# Problem statement
Restate word for word the lines of the material below, from the line with "- **s3BucketTraining**: 학습 데이터를 저장하는 S3 버킷." to the line with "## 접근 권한 신청하기", both lines included, and no others.
▬▬▬
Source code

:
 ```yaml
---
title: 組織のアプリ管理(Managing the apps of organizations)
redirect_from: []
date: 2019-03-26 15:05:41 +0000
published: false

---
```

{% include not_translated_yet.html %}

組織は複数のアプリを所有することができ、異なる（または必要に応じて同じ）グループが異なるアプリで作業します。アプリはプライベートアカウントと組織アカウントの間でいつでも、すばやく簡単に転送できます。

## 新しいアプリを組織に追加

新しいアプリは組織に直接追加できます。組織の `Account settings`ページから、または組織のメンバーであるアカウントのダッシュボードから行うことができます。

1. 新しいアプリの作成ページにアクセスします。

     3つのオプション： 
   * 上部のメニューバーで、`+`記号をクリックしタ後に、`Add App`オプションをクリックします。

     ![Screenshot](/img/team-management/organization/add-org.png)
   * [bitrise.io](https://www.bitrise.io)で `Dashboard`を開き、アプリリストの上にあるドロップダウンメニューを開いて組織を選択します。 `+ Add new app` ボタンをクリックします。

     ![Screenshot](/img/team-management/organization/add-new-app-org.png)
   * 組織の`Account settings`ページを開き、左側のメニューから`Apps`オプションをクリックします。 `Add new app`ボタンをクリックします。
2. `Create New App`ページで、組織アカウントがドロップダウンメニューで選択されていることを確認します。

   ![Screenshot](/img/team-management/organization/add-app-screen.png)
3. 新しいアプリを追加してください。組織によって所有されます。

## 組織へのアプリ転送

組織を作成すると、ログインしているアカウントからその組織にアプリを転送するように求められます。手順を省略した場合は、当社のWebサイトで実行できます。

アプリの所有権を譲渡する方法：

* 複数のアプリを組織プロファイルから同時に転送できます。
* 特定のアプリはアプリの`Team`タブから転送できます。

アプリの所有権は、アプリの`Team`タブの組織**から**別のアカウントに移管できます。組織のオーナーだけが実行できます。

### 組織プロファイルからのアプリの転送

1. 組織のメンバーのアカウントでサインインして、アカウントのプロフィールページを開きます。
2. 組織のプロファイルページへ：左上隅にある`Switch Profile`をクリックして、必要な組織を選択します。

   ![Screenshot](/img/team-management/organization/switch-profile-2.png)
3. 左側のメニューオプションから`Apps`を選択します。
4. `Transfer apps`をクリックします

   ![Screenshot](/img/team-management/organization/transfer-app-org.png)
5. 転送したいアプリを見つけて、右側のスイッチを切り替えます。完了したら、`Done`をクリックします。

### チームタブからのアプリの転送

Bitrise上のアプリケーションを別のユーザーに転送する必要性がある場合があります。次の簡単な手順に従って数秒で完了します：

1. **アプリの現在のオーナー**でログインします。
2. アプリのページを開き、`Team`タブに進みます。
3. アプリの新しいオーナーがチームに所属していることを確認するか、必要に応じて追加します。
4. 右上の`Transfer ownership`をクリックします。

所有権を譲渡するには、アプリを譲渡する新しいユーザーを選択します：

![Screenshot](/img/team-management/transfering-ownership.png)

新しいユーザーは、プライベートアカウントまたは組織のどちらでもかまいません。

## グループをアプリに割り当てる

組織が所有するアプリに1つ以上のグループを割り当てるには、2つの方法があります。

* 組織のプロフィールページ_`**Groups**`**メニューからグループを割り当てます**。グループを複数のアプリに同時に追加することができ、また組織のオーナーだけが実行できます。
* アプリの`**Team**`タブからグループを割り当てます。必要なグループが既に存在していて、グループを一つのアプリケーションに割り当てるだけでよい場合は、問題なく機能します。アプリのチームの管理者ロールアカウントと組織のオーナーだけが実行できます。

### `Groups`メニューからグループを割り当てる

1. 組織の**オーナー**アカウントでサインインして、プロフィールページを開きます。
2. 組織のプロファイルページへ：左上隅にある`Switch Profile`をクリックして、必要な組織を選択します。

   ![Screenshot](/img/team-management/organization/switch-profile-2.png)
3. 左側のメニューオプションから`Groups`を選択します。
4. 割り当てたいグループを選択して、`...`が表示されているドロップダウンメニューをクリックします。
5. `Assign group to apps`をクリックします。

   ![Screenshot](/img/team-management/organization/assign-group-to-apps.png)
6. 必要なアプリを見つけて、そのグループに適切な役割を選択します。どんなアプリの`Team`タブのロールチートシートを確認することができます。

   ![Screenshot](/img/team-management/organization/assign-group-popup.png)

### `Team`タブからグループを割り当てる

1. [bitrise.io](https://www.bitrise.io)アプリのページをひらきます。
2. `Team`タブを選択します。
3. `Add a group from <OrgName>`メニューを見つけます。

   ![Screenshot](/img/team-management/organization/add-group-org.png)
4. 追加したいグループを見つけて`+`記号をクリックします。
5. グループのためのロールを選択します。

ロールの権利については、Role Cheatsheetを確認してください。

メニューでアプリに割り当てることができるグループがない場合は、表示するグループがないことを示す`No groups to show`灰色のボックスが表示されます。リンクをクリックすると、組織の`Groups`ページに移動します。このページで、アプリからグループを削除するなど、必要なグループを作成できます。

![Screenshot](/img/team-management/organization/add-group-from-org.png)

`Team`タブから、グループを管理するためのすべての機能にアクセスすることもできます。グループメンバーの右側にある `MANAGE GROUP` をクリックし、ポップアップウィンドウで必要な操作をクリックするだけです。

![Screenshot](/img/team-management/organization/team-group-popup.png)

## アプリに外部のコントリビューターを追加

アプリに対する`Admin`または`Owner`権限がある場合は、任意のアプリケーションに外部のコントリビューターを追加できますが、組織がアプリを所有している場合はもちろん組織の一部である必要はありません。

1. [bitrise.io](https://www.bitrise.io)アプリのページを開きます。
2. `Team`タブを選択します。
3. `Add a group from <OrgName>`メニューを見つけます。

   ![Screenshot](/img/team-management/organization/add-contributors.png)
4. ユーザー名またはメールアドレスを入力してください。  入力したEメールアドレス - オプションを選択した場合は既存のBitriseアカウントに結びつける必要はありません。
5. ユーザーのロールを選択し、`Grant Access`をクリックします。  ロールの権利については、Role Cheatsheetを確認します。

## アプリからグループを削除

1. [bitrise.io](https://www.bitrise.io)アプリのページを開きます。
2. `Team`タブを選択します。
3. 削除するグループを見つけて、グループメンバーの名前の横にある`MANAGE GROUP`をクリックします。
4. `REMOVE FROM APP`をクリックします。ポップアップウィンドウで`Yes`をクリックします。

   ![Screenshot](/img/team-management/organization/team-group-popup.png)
▬▬▬
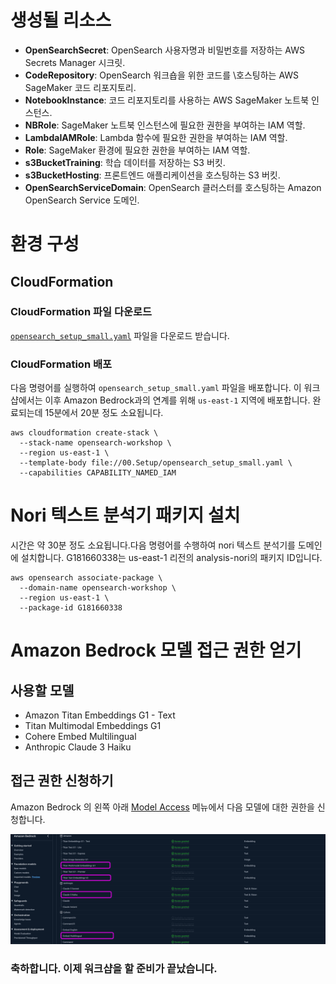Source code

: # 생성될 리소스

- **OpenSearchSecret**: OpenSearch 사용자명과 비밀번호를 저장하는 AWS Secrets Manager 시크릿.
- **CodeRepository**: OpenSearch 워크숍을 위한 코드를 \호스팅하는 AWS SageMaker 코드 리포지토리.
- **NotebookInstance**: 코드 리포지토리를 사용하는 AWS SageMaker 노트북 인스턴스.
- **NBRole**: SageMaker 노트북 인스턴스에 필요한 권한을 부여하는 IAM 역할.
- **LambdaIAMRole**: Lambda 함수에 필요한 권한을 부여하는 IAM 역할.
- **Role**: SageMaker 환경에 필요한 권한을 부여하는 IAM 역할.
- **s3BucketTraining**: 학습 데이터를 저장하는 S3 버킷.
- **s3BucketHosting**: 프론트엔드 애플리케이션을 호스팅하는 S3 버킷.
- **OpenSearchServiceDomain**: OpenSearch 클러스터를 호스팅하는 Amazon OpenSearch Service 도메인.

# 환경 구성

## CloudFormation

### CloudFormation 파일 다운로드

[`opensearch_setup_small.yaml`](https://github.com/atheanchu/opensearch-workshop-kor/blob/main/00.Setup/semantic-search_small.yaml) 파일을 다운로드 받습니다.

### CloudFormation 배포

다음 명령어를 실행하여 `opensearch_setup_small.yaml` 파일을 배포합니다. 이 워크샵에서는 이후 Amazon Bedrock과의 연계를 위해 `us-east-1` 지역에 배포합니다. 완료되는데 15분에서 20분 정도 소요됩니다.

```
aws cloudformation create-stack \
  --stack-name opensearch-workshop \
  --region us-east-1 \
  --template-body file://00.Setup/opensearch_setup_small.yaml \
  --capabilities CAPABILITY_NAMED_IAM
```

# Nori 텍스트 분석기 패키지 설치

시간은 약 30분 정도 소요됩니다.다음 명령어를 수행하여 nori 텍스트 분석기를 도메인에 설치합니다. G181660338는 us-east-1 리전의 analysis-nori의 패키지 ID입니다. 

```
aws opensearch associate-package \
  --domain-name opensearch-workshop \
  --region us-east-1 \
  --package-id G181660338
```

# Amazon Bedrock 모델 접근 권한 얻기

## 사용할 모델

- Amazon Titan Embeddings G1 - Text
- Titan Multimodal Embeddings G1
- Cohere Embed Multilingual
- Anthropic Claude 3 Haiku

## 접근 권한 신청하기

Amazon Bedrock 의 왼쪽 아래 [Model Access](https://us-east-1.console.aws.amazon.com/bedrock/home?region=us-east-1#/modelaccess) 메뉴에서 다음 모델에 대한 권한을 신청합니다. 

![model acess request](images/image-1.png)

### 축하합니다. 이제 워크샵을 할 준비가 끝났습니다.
▬▬▬
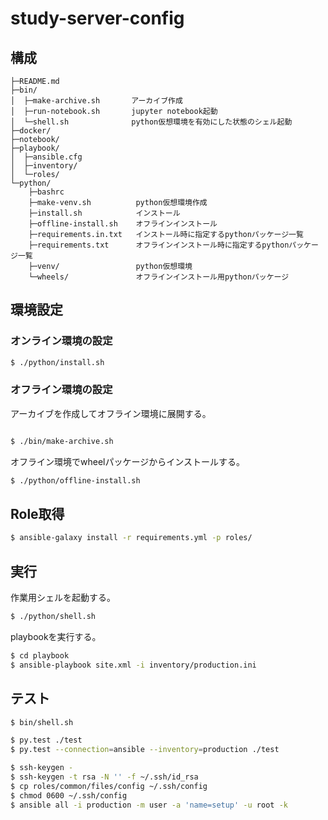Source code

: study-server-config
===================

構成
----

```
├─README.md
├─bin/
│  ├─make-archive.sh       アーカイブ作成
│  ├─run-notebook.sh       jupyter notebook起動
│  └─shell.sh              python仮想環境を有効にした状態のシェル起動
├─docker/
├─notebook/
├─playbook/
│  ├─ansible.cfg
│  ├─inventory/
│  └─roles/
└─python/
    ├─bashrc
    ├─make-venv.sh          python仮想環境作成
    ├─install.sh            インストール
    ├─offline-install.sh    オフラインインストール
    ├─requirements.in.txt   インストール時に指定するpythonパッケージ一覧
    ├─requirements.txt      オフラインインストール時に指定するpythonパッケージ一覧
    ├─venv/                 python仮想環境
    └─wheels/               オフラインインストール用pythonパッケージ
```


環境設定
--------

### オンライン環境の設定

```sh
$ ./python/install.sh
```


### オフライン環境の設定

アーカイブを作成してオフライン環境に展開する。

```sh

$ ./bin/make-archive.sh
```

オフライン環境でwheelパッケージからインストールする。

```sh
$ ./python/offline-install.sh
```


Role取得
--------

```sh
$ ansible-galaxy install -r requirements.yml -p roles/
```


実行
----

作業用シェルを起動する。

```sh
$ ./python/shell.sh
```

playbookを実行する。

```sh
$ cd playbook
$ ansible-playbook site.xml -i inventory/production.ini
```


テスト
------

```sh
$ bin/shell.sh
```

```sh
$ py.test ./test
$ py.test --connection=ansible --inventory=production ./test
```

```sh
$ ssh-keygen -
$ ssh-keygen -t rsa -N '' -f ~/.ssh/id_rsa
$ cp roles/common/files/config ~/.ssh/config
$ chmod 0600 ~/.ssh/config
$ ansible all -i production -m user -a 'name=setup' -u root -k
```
▬▬▬
# Written response
- **s3BucketTraining**: 학습 데이터를 저장하는 S3 버킷.
- **s3BucketHosting**: 프론트엔드 애플리케이션을 호스팅하는 S3 버킷.
- **OpenSearchServiceDomain**: OpenSearch 클러스터를 호스팅하는 Amazon OpenSearch Service 도메인.

# 환경 구성

## CloudFormation

### CloudFormation 파일 다운로드

[`opensearch_setup_small.yaml`](https://github.com/atheanchu/opensearch-workshop-kor/blob/main/00.Setup/semantic-search_small.yaml) 파일을 다운로드 받습니다.

### CloudFormation 배포

다음 명령어를 실행하여 `opensearch_setup_small.yaml` 파일을 배포합니다. 이 워크샵에서는 이후 Amazon Bedrock과의 연계를 위해 `us-east-1` 지역에 배포합니다. 완료되는데 15분에서 20분 정도 소요됩니다.

```
aws cloudformation create-stack \
  --stack-name opensearch-workshop \
  --region us-east-1 \
  --template-body file://00.Setup/opensearch_setup_small.yaml \
  --capabilities CAPABILITY_NAMED_IAM
```

# Nori 텍스트 분석기 패키지 설치

시간은 약 30분 정도 소요됩니다.다음 명령어를 수행하여 nori 텍스트 분석기를 도메인에 설치합니다. G181660338는 us-east-1 리전의 analysis-nori의 패키지 ID입니다. 

```
aws opensearch associate-package \
  --domain-name opensearch-workshop \
  --region us-east-1 \
  --package-id G181660338
```

# Amazon Bedrock 모델 접근 권한 얻기

## 사용할 모델

- Amazon Titan Embeddings G1 - Text
- Titan Multimodal Embeddings G1
- Cohere Embed Multilingual
- Anthropic Claude 3 Haiku

## 접근 권한 신청하기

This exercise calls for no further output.